今回は、最近特に質問を頂く、税理士事務所による葬儀社の開拓、そして葬儀社との関係を構築するためのノウハウについてお伝えさせていただきます。
私のご支援先の事務所でも、葬儀社と良い関係を築けている事務所は、安定的に申告案件を受注できています。
葬儀社からの相続案件は、すでに相続が発生している案件、受注確度も高く、ぜひ開拓したい紹介チャネルではありますが、一方で紹介が安定的に発生する関係づくりが難しく、なかなか紹介が発生しない、という課題もあります。
その理由として、以下の様な声を実際に頂いています。
・税理士を紹介した時に、良い対応をしてもらえないことがあった
・せっかく紹介しても、相続税がかからなかったら申し訳ない
・紹介したことがきっかけでクレームになってしまわないか心配だ
葬儀社の担当者に上記のような思いがあり、紹介がスムーズに発生しない原因となってしまっているようです。
そのため、クライアントの税理士事務所には、葬儀社を開拓するときには以下の3つをルールとしていただいております。
・葬儀社からの案件は、一旦どんな内容でも無料相談をお受け頂く
・相続税の申告にならない人でも、司法書士等の他士業と連携して対応いただく
・面談後は葬儀社の担当の方に、当日もしくは翌日にフィードバックを行う
上記の内容を理解し、実践することが、実は非常に重要なこととなります。
そして、上記の内容を踏まえて、葬儀社開拓をする手順をご紹介します。
①取材型営業DMを送付
→税理士に期待することをテーマとした取材依頼文を葬儀社に送付する
② 取材訪問
→DMに反応があったところについて、アポイントを取得
③ 課題ヒアリング
→取材の中で、相続サービスへの取り組み・紹介等の現状の課題とニーズのヒアリングを行う
④ パンフレットの設置の提案
→相続の手続き詳細を解説したパンフレットを作成し、葬儀社のサービスの一環として、設置を依頼する(場合によっては設置料も支払う)
⑤ セミナー・相談会協業開催の提案
→葬儀社の見込み客獲得のフォローをする中で、相続見込み客をつくっていく
⑥ 担当者との関係構築づくり
→会社としての付き合いだけでは効果は少ない。一人でも多くの現場社員との信頼性を勝ち得ることが重要である
→具体的には、各イベントを通じた親身な対応や、ニュースレターによる情報提供を通じた地道な努力により、信頼関係を築くことができる
⑦ 紹介案件の発生
以上の手順で、葬儀社開拓を進めていただきたいと思います。
その際に注意する点としては、「開拓」と「深耕」は分けて考える必要があります。
多くの事務所が開拓をすれば、案件がくると思い、実際に案件がくるまで深耕できずに断念してしまう事務所が多いようです。

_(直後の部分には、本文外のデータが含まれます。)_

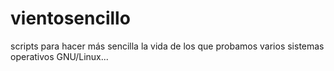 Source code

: # vientosencillo
scripts para hacer más sencilla la vida de los que probamos varios sistemas operativos GNU/Linux...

具体的には、「開拓は」上記の①と②で、本当に大事なのは、③の課題ヒアリングから⑤の協業開催等を通じて、葬儀社の担当者としっかりと関係構築を築くことが重要なのです。
このコラムをお読みの皆様には、開拓だけで終わらずに、しっかりと深耕フェーズまで行っていただき、葬儀社のサービスの一部として、上手に協業することにより、定期的に紹介案件が入ってくる流れをつくっていただきたいと思います。